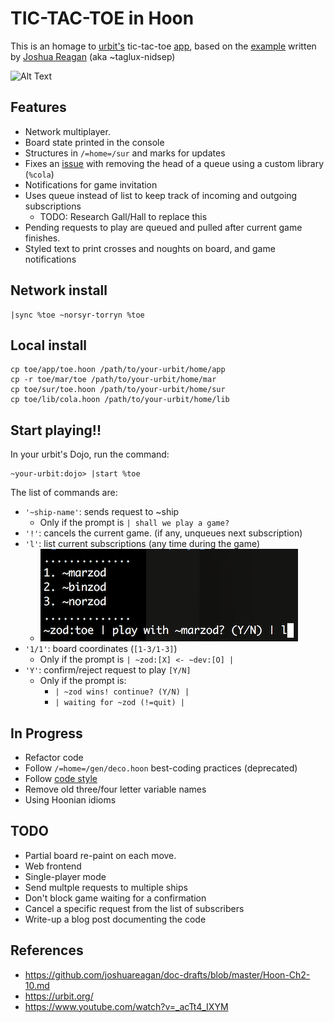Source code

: # TIC-TAC-TOE in Hoon

This is an homage to [urbit's](https://urbit.org/) tic-tac-toe [app](https://www.youtube.com/watch?v=_acTt4_IXYM&t=225s), based on the [example](https://github.com/joshuareagan/doc-drafts/blob/master/Hoon-Ch2-10.md) written by [Joshua Reagan](http://www.joshuareagan.com/) (aka ~taglux-nidsep)

![Alt Text](toe.low.gif)

## Features

- Network multiplayer.
- Board state printed in the console
- Structures in `/=home=/sur` and marks for updates
- Fixes an [issue](https://github.com/urbit/arvo/issues/1100) with removing the head of a queue using a custom library (`%cola`)
- Notifications for game invitation
- Uses queue instead of list to keep track of incoming and outgoing subscriptions
  - TODO: Research Gall/Hall to replace this
- Pending requests to play are queued and pulled after current game finishes.
- Styled text to print crosses and noughts on board, and game notifications
## Network install

    |sync %toe ~norsyr-torryn %toe

## Local install

    cp toe/app/toe.hoon /path/to/your-urbit/home/app
    cp -r toe/mar/toe /path/to/your-urbit/home/mar
    cp toe/sur/toe.hoon /path/to/your-urbit/home/sur
    cp toe/lib/cola.hoon /path/to/your-urbit/home/lib

## Start playing!!

In your urbit's Dojo, run the command:

    ~your-urbit:dojo> |start %toe

The list of commands are:

- `'~ship-name'`: sends request to ~ship
  - Only if the prompt is `| shall we play a game?`
- `'!'`: cancels the current game. (if any, unqueues next subscription)
- `'l'`: list current subscriptions (any time during the game)
  - ![list|20%](subs.png)
- `'1/1'`: board coordinates (`[1-3/1-3]`)
  - Only if the prompt is `| ~zod:[X] <- ~dev:[O] |`
- `'Y'`: confirm/reject request to play `[Y/N]`
  - Only if the prompt is:
    - `| ~zod wins! continue? (Y/N) |`
    - `| waiting for ~zod (!=quit) |`

## In Progress
- Refactor code
- Follow `/=home=/gen/deco.hoon` best-coding practices (deprecated)
- Follow [code style](https://urbit.org/docs/learn/arvo/style/)
- Remove old three/four letter variable names
- Using Hoonian idioms

## TODO
- Partial board re-paint on each move.
- Web frontend
- Single-player mode
- Send multple requests to multiple ships
- Don't block game waiting for a confirmation
- Cancel a specific request from the list of subscribers
- Write-up a blog post documenting the code

## References

- https://github.com/joshuareagan/doc-drafts/blob/master/Hoon-Ch2-10.md
- https://urbit.org/
- https://www.youtube.com/watch?v=_acTt4_IXYM
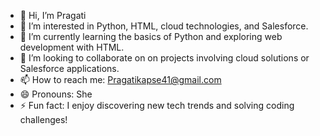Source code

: - 👋 Hi, I’m Pragati
- 👀 I’m interested in Python, HTML, cloud technologies, and Salesforce.
- 🌱 I’m currently learning  the basics of Python and exploring web development with HTML.
- 💞️ I’m looking to collaborate on on projects involving cloud solutions or Salesforce applications.
- 📫 How to reach me: Pragatikapse41@gmail.com
- 😄 Pronouns: She
- ⚡ Fun fact:  I enjoy discovering new tech trends and solving coding challenges!

<!---
Pragatisureshkapse/Pragatisureshkapse is a ✨ special ✨ repository because its `README.md` (this file) appears on your GitHub profile.
You can click the Preview link to take a look at your changes.
--->
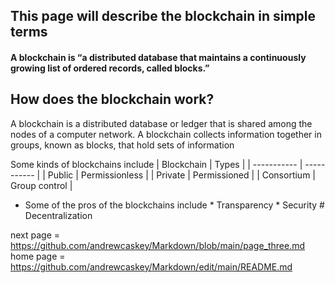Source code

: ## This page will describe the blockchain in simple terms ##
#### A blockchain is “a distributed database that maintains a continuously growing list of ordered records, called blocks.” ####

## How does the blockchain work? ##
A blockchain is a distributed database or ledger that is shared among the nodes of a computer network. A blockchain collects information together in groups, known as blocks, that hold sets of information

Some kinds of blockchains include 
| Blockchain | Types |
| ----------- | ----------- |
| Public | Permissionless |
| Private | Permissioned |
| Consortium | Group control |



* Some of the pros of the blockchains include
              * Transparency
              * Security 
              # Decentralization

next page = https://github.com/andrewcaskey/Markdown/blob/main/page_three.md
home page = https://github.com/andrewcaskey/Markdown/edit/main/README.md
◆ ◆ ◆ ◆ ◆
■ **Task objective**
A verbatim copy of the entries, without the pictures, is what this task requires.

■ **Output**
Source code

: # TIC-TAC-TOE in Hoon

This is an homage to [urbit's](https://urbit.org/) tic-tac-toe [app](https://www.youtube.com/watch?v=_acTt4_IXYM&t=225s), based on the [example](https://github.com/joshuareagan/doc-drafts/blob/master/Hoon-Ch2-10.md) written by [Joshua Reagan](http://www.joshuareagan.com/) (aka ~taglux-nidsep)

![Alt Text](toe.low.gif)

## Features

- Network multiplayer.
- Board state printed in the console
- Structures in `/=home=/sur` and marks for updates
- Fixes an [issue](https://github.com/urbit/arvo/issues/1100) with removing the head of a queue using a custom library (`%cola`)
- Notifications for game invitation
- Uses queue instead of list to keep track of incoming and outgoing subscriptions
  - TODO: Research Gall/Hall to replace this
- Pending requests to play are queued and pulled after current game finishes.
- Styled text to print crosses and noughts on board, and game notifications
## Network install

    |sync %toe ~norsyr-torryn %toe

## Local install

    cp toe/app/toe.hoon /path/to/your-urbit/home/app
    cp -r toe/mar/toe /path/to/your-urbit/home/mar
    cp toe/sur/toe.hoon /path/to/your-urbit/home/sur
    cp toe/lib/cola.hoon /path/to/your-urbit/home/lib

## Start playing!!

In your urbit's Dojo, run the command:

    ~your-urbit:dojo> |start %toe

The list of commands are:

- `'~ship-name'`: sends request to ~ship
  - Only if the prompt is `| shall we play a game?`
- `'!'`: cancels the current game. (if any, unqueues next subscription)
- `'l'`: list current subscriptions (any time during the game)
  - ![list|20%](subs.png)
- `'1/1'`: board coordinates (`[1-3/1-3]`)
  - Only if the prompt is `| ~zod:[X] <- ~dev:[O] |`
- `'Y'`: confirm/reject request to play `[Y/N]`
  - Only if the prompt is:
    - `| ~zod wins! continue? (Y/N) |`
    - `| waiting for ~zod (!=quit) |`

## In Progress
- Refactor code
- Follow `/=home=/gen/deco.hoon` best-coding practices (deprecated)
- Follow [code style](https://urbit.org/docs/learn/arvo/style/)
- Remove old three/four letter variable names
- Using Hoonian idioms

## TODO
- Partial board re-paint on each move.
- Web frontend
- Single-player mode
- Send multple requests to multiple ships
- Don't block game waiting for a confirmation
- Cancel a specific request from the list of subscribers
- Write-up a blog post documenting the code

## References

- https://github.com/joshuareagan/doc-drafts/blob/master/Hoon-Ch2-10.md
- https://urbit.org/
- https://www.youtube.com/watch?v=_acTt4_IXYM
Source code

: - 👋 Hi, I’m Pragati
- 👀 I’m interested in Python, HTML, cloud technologies, and Salesforce.
- 🌱 I’m currently learning  the basics of Python and exploring web development with HTML.
- 💞️ I’m looking to collaborate on on projects involving cloud solutions or Salesforce applications.
- 📫 How to reach me: Pragatikapse41@gmail.com
- 😄 Pronouns: She
- ⚡ Fun fact:  I enjoy discovering new tech trends and solving coding challenges!

<!---
Pragatisureshkapse/Pragatisureshkapse is a ✨ special ✨ repository because its `README.md` (this file) appears on your GitHub profile.
You can click the Preview link to take a look at your changes.
--->
Source code

: ## This page will describe the blockchain in simple terms ##
#### A blockchain is “a distributed database that maintains a continuously growing list of ordered records, called blocks.” ####

## How does the blockchain work? ##
A blockchain is a distributed database or ledger that is shared among the nodes of a computer network. A blockchain collects information together in groups, known as blocks, that hold sets of information

Some kinds of blockchains include 
| Blockchain | Types |
| ----------- | ----------- |
| Public | Permissionless |
| Private | Permissioned |
| Consortium | Group control |



* Some of the pros of the blockchains include
              * Transparency
              * Security 
              # Decentralization

next page = https://github.com/andrewcaskey/Markdown/blob/main/page_three.md
home page = https://github.com/andrewcaskey/Markdown/edit/main/README.md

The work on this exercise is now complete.